教育落書き帳

教育とは何か…子どもの視点を尊重し、親、伴走者、市民の立場から語ります。子どもを語ることは未来への信頼と希望を語ること。

子どものいじめ自殺の背後にあるもの-----家庭と学校と

2015年07月08日 | 学校教育


「<矢巾中2死亡>「いじめ?」ノートにに自殺示唆」 ← クリック

▼今朝の河北新報の記事である。学校側の言い逃れ、責任回避の姿勢ばかりが露骨に見える。担任はノートを通して本人からいじめられる悩みを訴えたり、死の予告までして苦しんでいる事実を確認していながら、本人の声には一切応えようとはせず、本人の家庭にも電話一本かけていない。それでいて学校側は「アンケートでは、いじめは確認されなかった」といけしゃあしゃあと言いのける仰天の対応ぶり。
学校というところの相変わらずの責任逃れの姿勢である。「またか!」と思う。

▼ところが、一般の親御さんは子どもの命まで含めて学校に丸ごと預けてしまう。完全にお任せで無防備だ。学校も困るだろう。「大事な我が子」と言いながら、何一つ対策を考えていない。日頃から自分で自分の命を守る基礎的な感覚くらいは養っておきたいところだが、それも全くの人任せ、「学校が何とかしてくれるだろう」の感覚である。
学校教育が日本に導入される前の寺子屋教育の時代には、少なくとも我が子の教育は各家庭が責任をもって実行していたはずである。我が子を一人前の成人に育てることは親の責務であったのだから。愛すればこそ厳しさもあった。

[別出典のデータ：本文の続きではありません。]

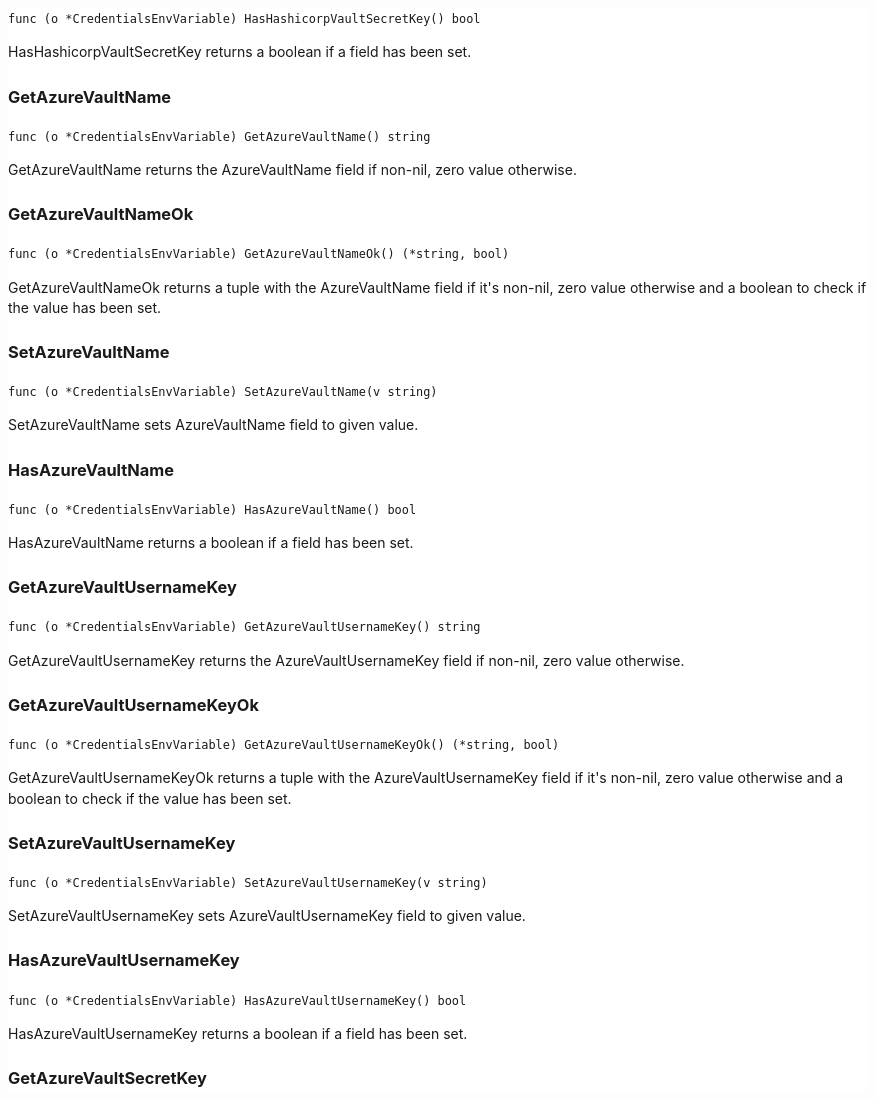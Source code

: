 `func (o *CredentialsEnvVariable) HasHashicorpVaultSecretKey() bool`

HasHashicorpVaultSecretKey returns a boolean if a field has been set.

### GetAzureVaultName

`func (o *CredentialsEnvVariable) GetAzureVaultName() string`

GetAzureVaultName returns the AzureVaultName field if non-nil, zero value otherwise.

### GetAzureVaultNameOk

`func (o *CredentialsEnvVariable) GetAzureVaultNameOk() (*string, bool)`

GetAzureVaultNameOk returns a tuple with the AzureVaultName field if it's non-nil, zero value otherwise
and a boolean to check if the value has been set.

### SetAzureVaultName

`func (o *CredentialsEnvVariable) SetAzureVaultName(v string)`

SetAzureVaultName sets AzureVaultName field to given value.

### HasAzureVaultName

`func (o *CredentialsEnvVariable) HasAzureVaultName() bool`

HasAzureVaultName returns a boolean if a field has been set.

### GetAzureVaultUsernameKey

`func (o *CredentialsEnvVariable) GetAzureVaultUsernameKey() string`

GetAzureVaultUsernameKey returns the AzureVaultUsernameKey field if non-nil, zero value otherwise.

### GetAzureVaultUsernameKeyOk

`func (o *CredentialsEnvVariable) GetAzureVaultUsernameKeyOk() (*string, bool)`

GetAzureVaultUsernameKeyOk returns a tuple with the AzureVaultUsernameKey field if it's non-nil, zero value otherwise
and a boolean to check if the value has been set.

### SetAzureVaultUsernameKey

`func (o *CredentialsEnvVariable) SetAzureVaultUsernameKey(v string)`

SetAzureVaultUsernameKey sets AzureVaultUsernameKey field to given value.

### HasAzureVaultUsernameKey

`func (o *CredentialsEnvVariable) HasAzureVaultUsernameKey() bool`

HasAzureVaultUsernameKey returns a boolean if a field has been set.

### GetAzureVaultSecretKey
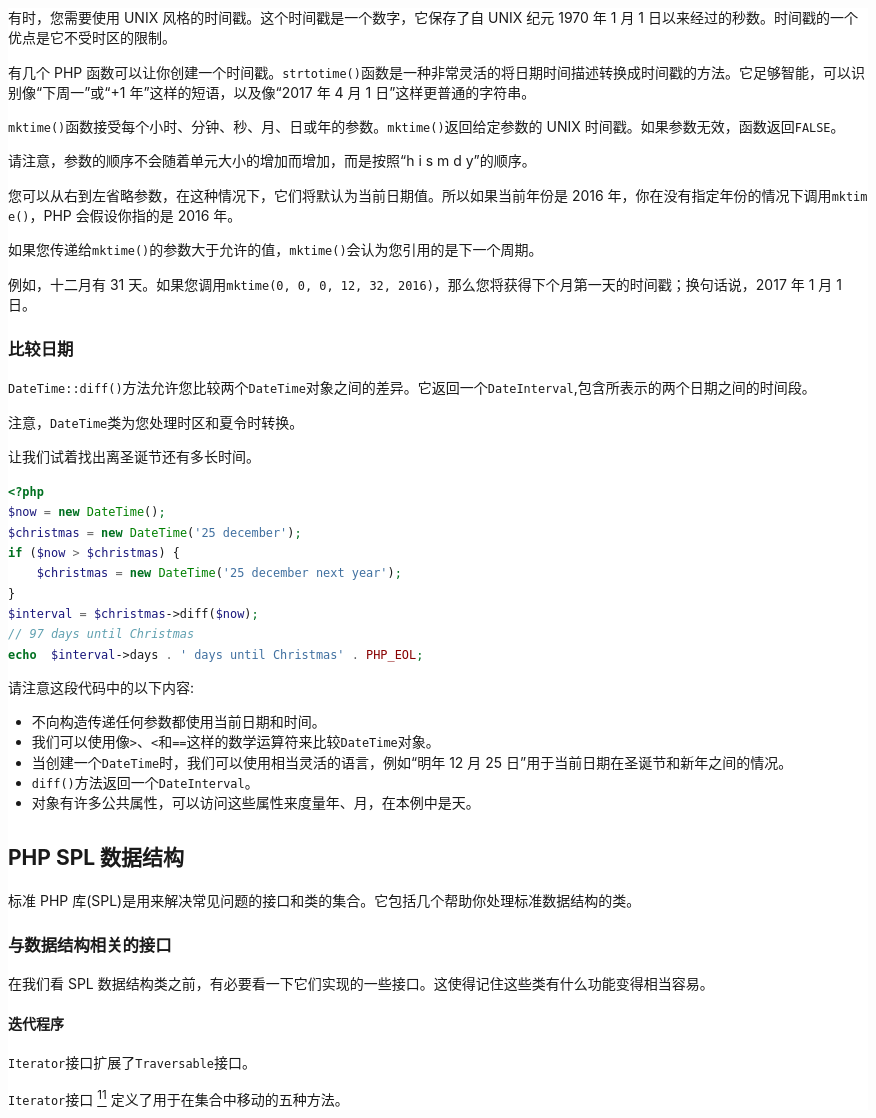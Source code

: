 有时，您需要使用 UNIX 风格的时间戳。这个时间戳是一个数字，它保存了自 UNIX 纪元 1970 年 1 月 1 日以来经过的秒数。时间戳的一个优点是它不受时区的限制。

有几个 PHP 函数可以让你创建一个时间戳。`strtotime()`函数是一种非常灵活的将日期时间描述转换成时间戳的方法。它足够智能，可以识别像“下周一”或“+1 年”这样的短语，以及像“2017 年 4 月 1 日”这样更普通的字符串。

`mktime()`函数接受每个小时、分钟、秒、月、日或年的参数。`mktime()`返回给定参数的 UNIX 时间戳。如果参数无效，函数返回`FALSE`。

请注意，参数的顺序不会随着单元大小的增加而增加，而是按照“h i s m d y”的顺序。

您可以从右到左省略参数，在这种情况下，它们将默认为当前日期值。所以如果当前年份是 2016 年，你在没有指定年份的情况下调用`mktime()`，PHP 会假设你指的是 2016 年。

如果您传递给`mktime()`的参数大于允许的值，`mktime()`会认为您引用的是下一个周期。

例如，十二月有 31 天。如果您调用`mktime(0, 0, 0, 12, 32, 2016)`，那么您将获得下个月第一天的时间戳；换句话说，2017 年 1 月 1 日。

### 比较日期

`DateTime::diff()`方法允许您比较两个`DateTime`对象之间的差异。它返回一个`DateInterval`,包含所表示的两个日期之间的时间段。

注意，`DateTime`类为您处理时区和夏令时转换。

让我们试着找出离圣诞节还有多长时间。

```php
<?php
$now = new DateTime();
$christmas = new DateTime('25 december');
if ($now > $christmas) {
    $christmas = new DateTime('25 december next year');
}
$interval = $christmas->diff($now);
// 97 days until Christmas
echo  $interval->days . ' days until Christmas' . PHP_EOL;

```

请注意这段代码中的以下内容:

*   不向构造传递任何参数都使用当前日期和时间。
*   我们可以使用像`>`、`<`和`==`这样的数学运算符来比较`DateTime`对象。
*   当创建一个`DateTime`时，我们可以使用相当灵活的语言，例如“明年 12 月 25 日”用于当前日期在圣诞节和新年之间的情况。
*   `diff()`方法返回一个`DateInterval`。
*   对象有许多公共属性，可以访问这些属性来度量年、月，在本例中是天。

## PHP SPL 数据结构

标准 PHP 库(SPL)是用来解决常见问题的接口和类的集合。它包括几个帮助你处理标准数据结构的类。

### 与数据结构相关的接口

在我们看 SPL 数据结构类之前，有必要看一下它们实现的一些接口。这使得记住这些类有什么功能变得相当容易。

#### 迭代程序

`Iterator`接口扩展了`Traversable`接口。

`Iterator`接口 [<sup>11</sup>](#Fn11) 定义了用于在集合中移动的五种方法。
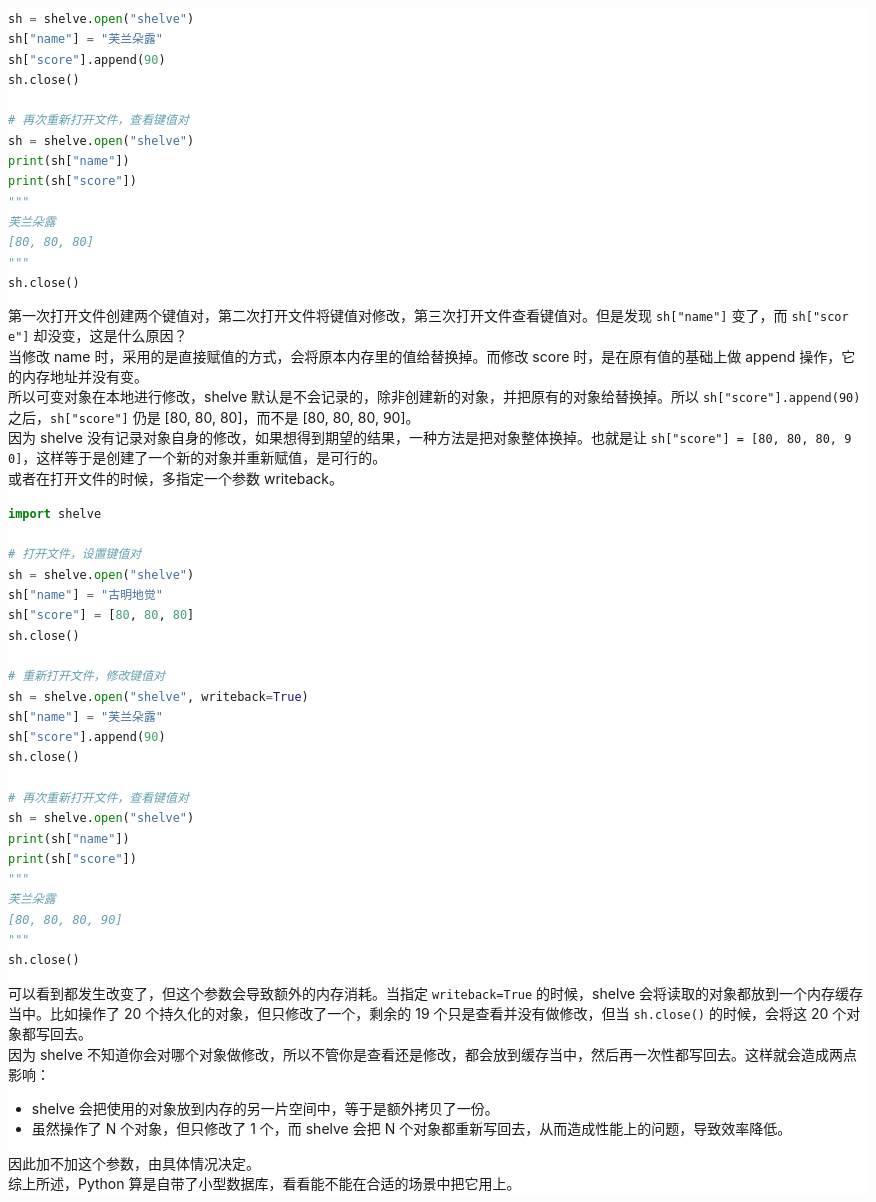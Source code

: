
 ```python
sh = shelve.open("shelve")
sh["name"] = "芙兰朵露"
sh["score"].append(90)
sh.close()

# 再次重新打开文件，查看键值对
sh = shelve.open("shelve")
print(sh["name"])
print(sh["score"])
"""
芙兰朵露
[80, 80, 80]
"""
sh.close()
```
第一次打开文件创建两个键值对，第二次打开文件将键值对修改，第三次打开文件查看键值对。但是发现 `sh["name"]` 变了，而 `sh["score"]` 却没变，这是什么原因？<br />当修改 name 时，采用的是直接赋值的方式，会将原本内存里的值给替换掉。而修改 score 时，是在原有值的基础上做 append 操作，它的内存地址并没有变。<br />所以可变对象在本地进行修改，shelve 默认是不会记录的，除非创建新的对象，并把原有的对象给替换掉。所以 `sh["score"].append(90)` 之后，`sh["score"]` 仍是 [80, 80, 80]，而不是 [80, 80, 80, 90]。<br />因为 shelve 没有记录对象自身的修改，如果想得到期望的结果，一种方法是把对象整体换掉。也就是让 `sh["score"] = [80, 80, 80, 90]`，这样等于是创建了一个新的对象并重新赋值，是可行的。<br />或者在打开文件的时候，多指定一个参数 writeback。
```python
import shelve

# 打开文件，设置键值对
sh = shelve.open("shelve")
sh["name"] = "古明地觉"
sh["score"] = [80, 80, 80]
sh.close()

# 重新打开文件，修改键值对
sh = shelve.open("shelve", writeback=True)
sh["name"] = "芙兰朵露"
sh["score"].append(90)
sh.close()

# 再次重新打开文件，查看键值对
sh = shelve.open("shelve")
print(sh["name"])
print(sh["score"])
"""
芙兰朵露
[80, 80, 80, 90]
"""
sh.close()
```
可以看到都发生改变了，但这个参数会导致额外的内存消耗。当指定 `writeback=True` 的时候，shelve 会将读取的对象都放到一个内存缓存当中。比如操作了 20 个持久化的对象，但只修改了一个，剩余的 19 个只是查看并没有做修改，但当 `sh.close()` 的时候，会将这 20 个对象都写回去。<br />因为 shelve 不知道你会对哪个对象做修改，所以不管你是查看还是修改，都会放到缓存当中，然后再一次性都写回去。这样就会造成两点影响：

- shelve 会把使用的对象放到内存的另一片空间中，等于是额外拷贝了一份。
- 虽然操作了 N 个对象，但只修改了 1 个，而 shelve 会把 N 个对象都重新写回去，从而造成性能上的问题，导致效率降低。

因此加不加这个参数，由具体情况决定。<br />综上所述，Python 算是自带了小型数据库，看看能不能在合适的场景中把它用上。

▼学校が子どもの教育に十全であれば問題はない。ところが、学校がそうであったことは一度もあるまい。そこまで学校に依存するかという問題もある。学校の能力の限界を超えていることを学校に求めていることはないか?まだ年端の行かない中2の子どもが人生に絶望して自殺するなどということは決してあってはいけないことだが、学校には絶えずいじめがあり、場合によっては自殺者も出ている。これが現実の学校の姿である。
教師たちは子どもの教育のプロなのだ。あらゆることを想定して生徒たちの生きる多種多様な現実と向き合ってほしいものだ。保身に走る醜態など誰も見たくない。たとえそうならざるをえない現実があるとしてもだ。

▼保護者もまた、どういう状況の学校に我が子を通わせているかを把握していなければなるまい。学校が子どもの居場所ではなくなった時、自分の命を守るためには一旦身を引いてもいいことを、なぜ子どもによく言い聞かせていなかったのか?なぜ親御さんは日々の接触の中で学校を離れてもいいことを子どもに伝えていなかったのか?もし、親が子どもの存在を丸ごと受け入れる姿勢を見せていたなら、子どもは決して死を選ぶことはないのではないか?
生徒が死してもなお責任逃れに終始する学校の姿は実に醜い。しかし、死を選択した子どもがあらゆる建前を投げ捨てて親の懐に飛び込んではこなかったという現実はさらに重い。親として悔いても悔やまれぬ思いでいっぱいだろう。